De Rome à Lisbonne en passant par Maastricht, de l'Europe des 6 à l'Europe à 27, l'unité européenne se construit progressivement sur la base d'un capitalisme libéral discret au départ, du fait notamment de l'existence de l'Union soviétique à l'Est et de la présence d'une classe ouvrière fortement organisée par le parti communiste dans 2 des 6 pays initiateurs : l'Italie et la France.

 

Dans cette conjoncture, une politique social-démocrate paraissait à beaucoup comme un compromis, équilibré, permettant la reconstruction, le rétablissement du capitalisme industriel et un certain degré de neutralisation de la classe ouvrière grâce à l'amélioration des conditions de vie.

 

L'échec multipolaire des utopies communistes, des Khmers rouges à Cuba, de la Chine à la Corée du Nord, avec surtout l'affaiblissement progressif de l'Union soviétique et la chute du mur de Berlin, a signé l'indiscutable victoire des forces capitalistes.
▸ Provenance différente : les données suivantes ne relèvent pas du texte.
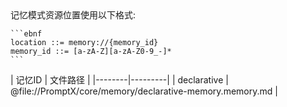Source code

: <resource protocol="memory">
  <location>
    记忆模式资源位置使用以下格式:
    
    ```ebnf
    location ::= memory://{memory_id}
    memory_id ::= [a-zA-Z][a-zA-Z0-9_-]*
    ```
  </location>
  
  <registry>
    <!-- 记忆模式ID到文件路径的映射表 -->
    | 记忆ID | 文件路径 |
    |--------|---------|
    | declarative | @file://PromptX/core/memory/declarative-memory.memory.md |
  </registry>
</resource> 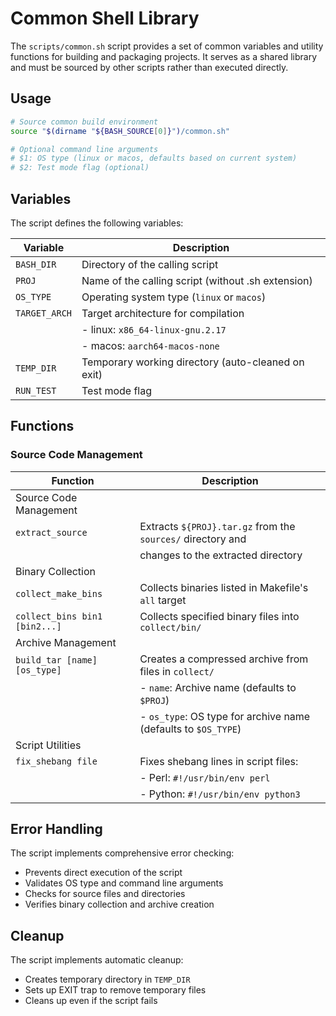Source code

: # Common Shell Library

The `scripts/common.sh` script provides a set of common variables and utility functions for building
and packaging projects. It serves as a shared library and must be sourced by other scripts rather
than executed directly.

## Usage

```bash
# Source common build environment
source "$(dirname "${BASH_SOURCE[0]}")/common.sh"

# Optional command line arguments
# $1: OS type (linux or macos, defaults based on current system)
# $2: Test mode flag (optional)
```

## Variables

The script defines the following variables:

| Variable      | Description                                        |
|---------------|----------------------------------------------------|
| `BASH_DIR`    | Directory of the calling script                    |
| `PROJ`        | Name of the calling script (without .sh extension) |
| `OS_TYPE`     | Operating system type (`linux` or `macos`)         |
| `TARGET_ARCH` | Target architecture for compilation                |
|               | - linux: `x86_64-linux-gnu.2.17`                   |
|               | - macos: `aarch64-macos-none`                      |
| `TEMP_DIR`    | Temporary working directory (auto-cleaned on exit) |
| `RUN_TEST`    | Test mode flag                                     |

## Functions

### Source Code Management

| Function                      | Description                                                    |
|-------------------------------|----------------------------------------------------------------|
| Source Code Management        |                                                                |
| `extract_source`              | Extracts `${PROJ}.tar.gz` from the `sources/` directory and    |
|                               | changes to the extracted directory                             |
| Binary Collection             |                                                                |
| `collect_make_bins`           | Collects binaries listed in Makefile's `all` target            |
| `collect_bins bin1 [bin2...]` | Collects specified binary files into `collect/bin/`            |
| Archive Management            |                                                                |
| `build_tar [name] [os_type]`  | Creates a compressed archive from files in `collect/`          |
|                               | - `name`: Archive name (defaults to `$PROJ`)                   |
|                               | - `os_type`: OS type for archive name (defaults to `$OS_TYPE`) |
| Script Utilities              |                                                                |
| `fix_shebang file`            | Fixes shebang lines in script files:                           |
|                               | - Perl: `#!/usr/bin/env perl`                                  |
|                               | - Python: `#!/usr/bin/env python3`                             |

## Error Handling

The script implements comprehensive error checking:

- Prevents direct execution of the script
- Validates OS type and command line arguments
- Checks for source files and directories
- Verifies binary collection and archive creation

## Cleanup

The script implements automatic cleanup:

- Creates temporary directory in `TEMP_DIR`
- Sets up EXIT trap to remove temporary files
- Cleans up even if the script fails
Parallèlement, les partis communistes occidentaux disparaissent peu à peu. Et le communisme n'incarne plus ni l'espoir pour les uns, ici ou ailleurs, ni la crainte pour les autres.

 

Désormais, le capitalisme peut prendre son vrai visage. Sans contrepoids. Sans limites. Sans danger. Que lui même. C'est la fin de l'histoire et le règne du capitalisme pour mille ans !

 

L'Europe s'engouffre derrière Thatcher et Reagan dans ce capitalisme de plus en plus financier soutenu par les médias et les élites politiques qui justifient le système contre l'humanisme, au nom d'une modernité abstraite. Le chacun pour soi, la réussite individuelle au lieu de la solidarité. Le chacun pour soi individuel à l'intérieur, plus ou moins collectif à l'extérieur : "I want my money back" de Thatcher : limitation du budget européen malgré l'élargissement, choc des civilisations, lutte des races contre lutte des classes...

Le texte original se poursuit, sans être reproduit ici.